━━━ The data

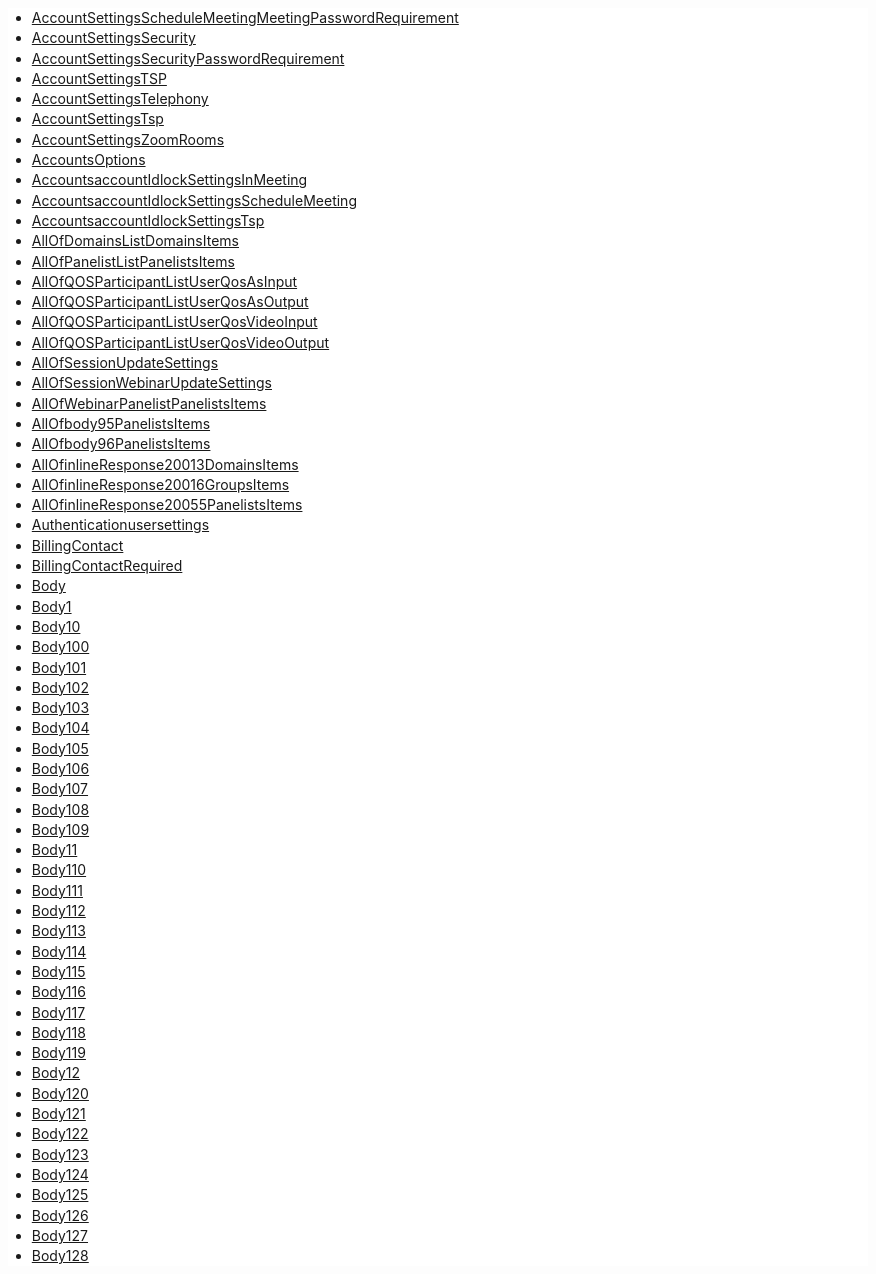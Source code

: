 - [AccountSettingsScheduleMeetingMeetingPasswordRequirement](docs/AccountSettingsScheduleMeetingMeetingPasswordRequirement.md)
 - [AccountSettingsSecurity](docs/AccountSettingsSecurity.md)
 - [AccountSettingsSecurityPasswordRequirement](docs/AccountSettingsSecurityPasswordRequirement.md)
 - [AccountSettingsTSP](docs/AccountSettingsTSP.md)
 - [AccountSettingsTelephony](docs/AccountSettingsTelephony.md)
 - [AccountSettingsTsp](docs/AccountSettingsTsp.md)
 - [AccountSettingsZoomRooms](docs/AccountSettingsZoomRooms.md)
 - [AccountsOptions](docs/AccountsOptions.md)
 - [AccountsaccountIdlockSettingsInMeeting](docs/AccountsaccountIdlockSettingsInMeeting.md)
 - [AccountsaccountIdlockSettingsScheduleMeeting](docs/AccountsaccountIdlockSettingsScheduleMeeting.md)
 - [AccountsaccountIdlockSettingsTsp](docs/AccountsaccountIdlockSettingsTsp.md)
 - [AllOfDomainsListDomainsItems](docs/AllOfDomainsListDomainsItems.md)
 - [AllOfPanelistListPanelistsItems](docs/AllOfPanelistListPanelistsItems.md)
 - [AllOfQOSParticipantListUserQosAsInput](docs/AllOfQOSParticipantListUserQosAsInput.md)
 - [AllOfQOSParticipantListUserQosAsOutput](docs/AllOfQOSParticipantListUserQosAsOutput.md)
 - [AllOfQOSParticipantListUserQosVideoInput](docs/AllOfQOSParticipantListUserQosVideoInput.md)
 - [AllOfQOSParticipantListUserQosVideoOutput](docs/AllOfQOSParticipantListUserQosVideoOutput.md)
 - [AllOfSessionUpdateSettings](docs/AllOfSessionUpdateSettings.md)
 - [AllOfSessionWebinarUpdateSettings](docs/AllOfSessionWebinarUpdateSettings.md)
 - [AllOfWebinarPanelistPanelistsItems](docs/AllOfWebinarPanelistPanelistsItems.md)
 - [AllOfbody95PanelistsItems](docs/AllOfbody95PanelistsItems.md)
 - [AllOfbody96PanelistsItems](docs/AllOfbody96PanelistsItems.md)
 - [AllOfinlineResponse20013DomainsItems](docs/AllOfinlineResponse20013DomainsItems.md)
 - [AllOfinlineResponse20016GroupsItems](docs/AllOfinlineResponse20016GroupsItems.md)
 - [AllOfinlineResponse20055PanelistsItems](docs/AllOfinlineResponse20055PanelistsItems.md)
 - [Authenticationusersettings](docs/Authenticationusersettings.md)
 - [BillingContact](docs/BillingContact.md)
 - [BillingContactRequired](docs/BillingContactRequired.md)
 - [Body](docs/Body.md)
 - [Body1](docs/Body1.md)
 - [Body10](docs/Body10.md)
 - [Body100](docs/Body100.md)
 - [Body101](docs/Body101.md)
 - [Body102](docs/Body102.md)
 - [Body103](docs/Body103.md)
 - [Body104](docs/Body104.md)
 - [Body105](docs/Body105.md)
 - [Body106](docs/Body106.md)
 - [Body107](docs/Body107.md)
 - [Body108](docs/Body108.md)
 - [Body109](docs/Body109.md)
 - [Body11](docs/Body11.md)
 - [Body110](docs/Body110.md)
 - [Body111](docs/Body111.md)
 - [Body112](docs/Body112.md)
 - [Body113](docs/Body113.md)
 - [Body114](docs/Body114.md)
 - [Body115](docs/Body115.md)
 - [Body116](docs/Body116.md)
 - [Body117](docs/Body117.md)
 - [Body118](docs/Body118.md)
 - [Body119](docs/Body119.md)
 - [Body12](docs/Body12.md)
 - [Body120](docs/Body120.md)
 - [Body121](docs/Body121.md)
 - [Body122](docs/Body122.md)
 - [Body123](docs/Body123.md)
 - [Body124](docs/Body124.md)
 - [Body125](docs/Body125.md)
 - [Body126](docs/Body126.md)
 - [Body127](docs/Body127.md)
 - [Body128](docs/Body128.md)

━━━━━━

Work to be completed. Please set the records down again exactly as written. The pictures should not be included.

Result of the exercise.
Source code

: - [AccountSettingsScheduleMeetingMeetingPasswordRequirement](docs/AccountSettingsScheduleMeetingMeetingPasswordRequirement.md)
 - [AccountSettingsSecurity](docs/AccountSettingsSecurity.md)
 - [AccountSettingsSecurityPasswordRequirement](docs/AccountSettingsSecurityPasswordRequirement.md)
 - [AccountSettingsTSP](docs/AccountSettingsTSP.md)
 - [AccountSettingsTelephony](docs/AccountSettingsTelephony.md)
 - [AccountSettingsTsp](docs/AccountSettingsTsp.md)
 - [AccountSettingsZoomRooms](docs/AccountSettingsZoomRooms.md)
 - [AccountsOptions](docs/AccountsOptions.md)
 - [AccountsaccountIdlockSettingsInMeeting](docs/AccountsaccountIdlockSettingsInMeeting.md)
 - [AccountsaccountIdlockSettingsScheduleMeeting](docs/AccountsaccountIdlockSettingsScheduleMeeting.md)
 - [AccountsaccountIdlockSettingsTsp](docs/AccountsaccountIdlockSettingsTsp.md)
 - [AllOfDomainsListDomainsItems](docs/AllOfDomainsListDomainsItems.md)
 - [AllOfPanelistListPanelistsItems](docs/AllOfPanelistListPanelistsItems.md)
 - [AllOfQOSParticipantListUserQosAsInput](docs/AllOfQOSParticipantListUserQosAsInput.md)
 - [AllOfQOSParticipantListUserQosAsOutput](docs/AllOfQOSParticipantListUserQosAsOutput.md)
 - [AllOfQOSParticipantListUserQosVideoInput](docs/AllOfQOSParticipantListUserQosVideoInput.md)
 - [AllOfQOSParticipantListUserQosVideoOutput](docs/AllOfQOSParticipantListUserQosVideoOutput.md)
 - [AllOfSessionUpdateSettings](docs/AllOfSessionUpdateSettings.md)
 - [AllOfSessionWebinarUpdateSettings](docs/AllOfSessionWebinarUpdateSettings.md)
 - [AllOfWebinarPanelistPanelistsItems](docs/AllOfWebinarPanelistPanelistsItems.md)
 - [AllOfbody95PanelistsItems](docs/AllOfbody95PanelistsItems.md)
 - [AllOfbody96PanelistsItems](docs/AllOfbody96PanelistsItems.md)
 - [AllOfinlineResponse20013DomainsItems](docs/AllOfinlineResponse20013DomainsItems.md)
 - [AllOfinlineResponse20016GroupsItems](docs/AllOfinlineResponse20016GroupsItems.md)
 - [AllOfinlineResponse20055PanelistsItems](docs/AllOfinlineResponse20055PanelistsItems.md)
 - [Authenticationusersettings](docs/Authenticationusersettings.md)
 - [BillingContact](docs/BillingContact.md)
 - [BillingContactRequired](docs/BillingContactRequired.md)
 - [Body](docs/Body.md)
 - [Body1](docs/Body1.md)
 - [Body10](docs/Body10.md)
 - [Body100](docs/Body100.md)
 - [Body101](docs/Body101.md)
 - [Body102](docs/Body102.md)
 - [Body103](docs/Body103.md)
 - [Body104](docs/Body104.md)
 - [Body105](docs/Body105.md)
 - [Body106](docs/Body106.md)
 - [Body107](docs/Body107.md)
 - [Body108](docs/Body108.md)
 - [Body109](docs/Body109.md)
 - [Body11](docs/Body11.md)
 - [Body110](docs/Body110.md)
 - [Body111](docs/Body111.md)
 - [Body112](docs/Body112.md)
 - [Body113](docs/Body113.md)
 - [Body114](docs/Body114.md)
 - [Body115](docs/Body115.md)
 - [Body116](docs/Body116.md)
 - [Body117](docs/Body117.md)
 - [Body118](docs/Body118.md)
 - [Body119](docs/Body119.md)
 - [Body12](docs/Body12.md)
 - [Body120](docs/Body120.md)
 - [Body121](docs/Body121.md)
 - [Body122](docs/Body122.md)
 - [Body123](docs/Body123.md)
 - [Body124](docs/Body124.md)
 - [Body125](docs/Body125.md)
 - [Body126](docs/Body126.md)
 - [Body127](docs/Body127.md)
 - [Body128](docs/Body128.md)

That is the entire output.